**Information shown**
★ ★ ★ ★ ★
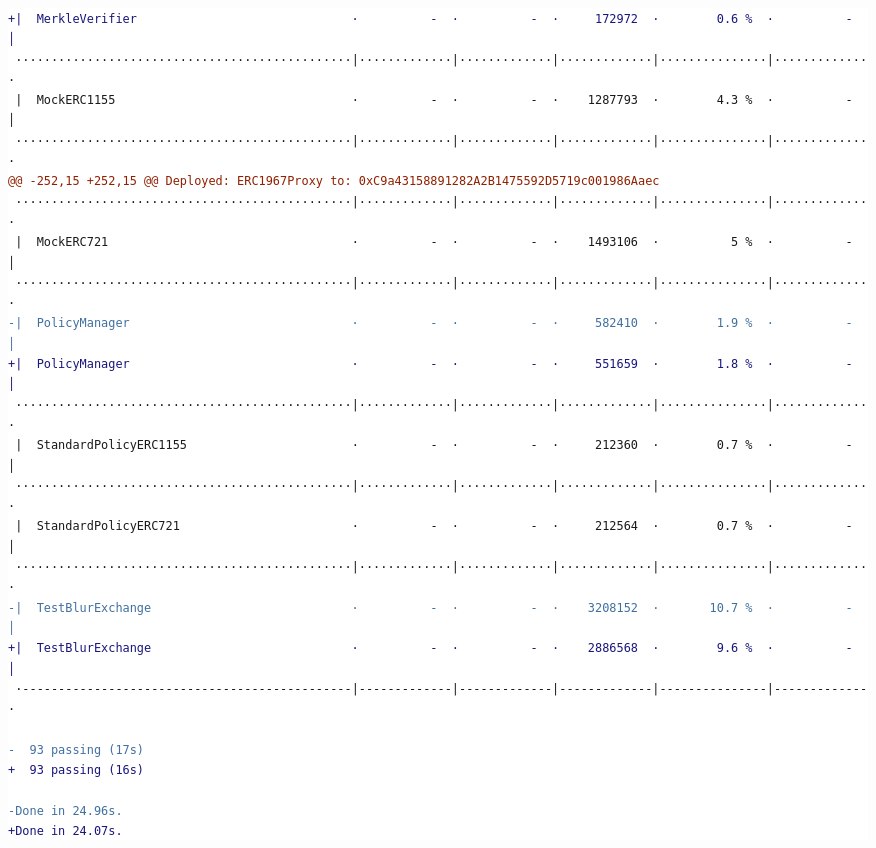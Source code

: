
 ```diff
+|  MerkleVerifier                              ·          -  ·          -  ·     172972  ·        0.6 %  ·          -  │
 ···············································|·············|·············|·············|···············|··············
 |  MockERC1155                                 ·          -  ·          -  ·    1287793  ·        4.3 %  ·          -  │
 ···············································|·············|·············|·············|···············|··············
@@ -252,15 +252,15 @@ Deployed: ERC1967Proxy to: 0xC9a43158891282A2B1475592D5719c001986Aaec
 ···············································|·············|·············|·············|···············|··············
 |  MockERC721                                  ·          -  ·          -  ·    1493106  ·          5 %  ·          -  │
 ···············································|·············|·············|·············|···············|··············
-|  PolicyManager                               ·          -  ·          -  ·     582410  ·        1.9 %  ·          -  │
+|  PolicyManager                               ·          -  ·          -  ·     551659  ·        1.8 %  ·          -  │
 ···············································|·············|·············|·············|···············|··············
 |  StandardPolicyERC1155                       ·          -  ·          -  ·     212360  ·        0.7 %  ·          -  │
 ···············································|·············|·············|·············|···············|··············
 |  StandardPolicyERC721                        ·          -  ·          -  ·     212564  ·        0.7 %  ·          -  │
 ···············································|·············|·············|·············|···············|··············
-|  TestBlurExchange                            ·          -  ·          -  ·    3208152  ·       10.7 %  ·          -  │
+|  TestBlurExchange                            ·          -  ·          -  ·    2886568  ·        9.6 %  ·          -  │
 ·----------------------------------------------|-------------|-------------|-------------|---------------|-------------·
 
-  93 passing (17s)
+  93 passing (16s)
 
-Done in 24.96s.
+Done in 24.07s.
```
★ ★ ★ ★ ★
Note how many lines in the listing above hold the string "TestBlurExchange", then give only that figure.

**Result**
2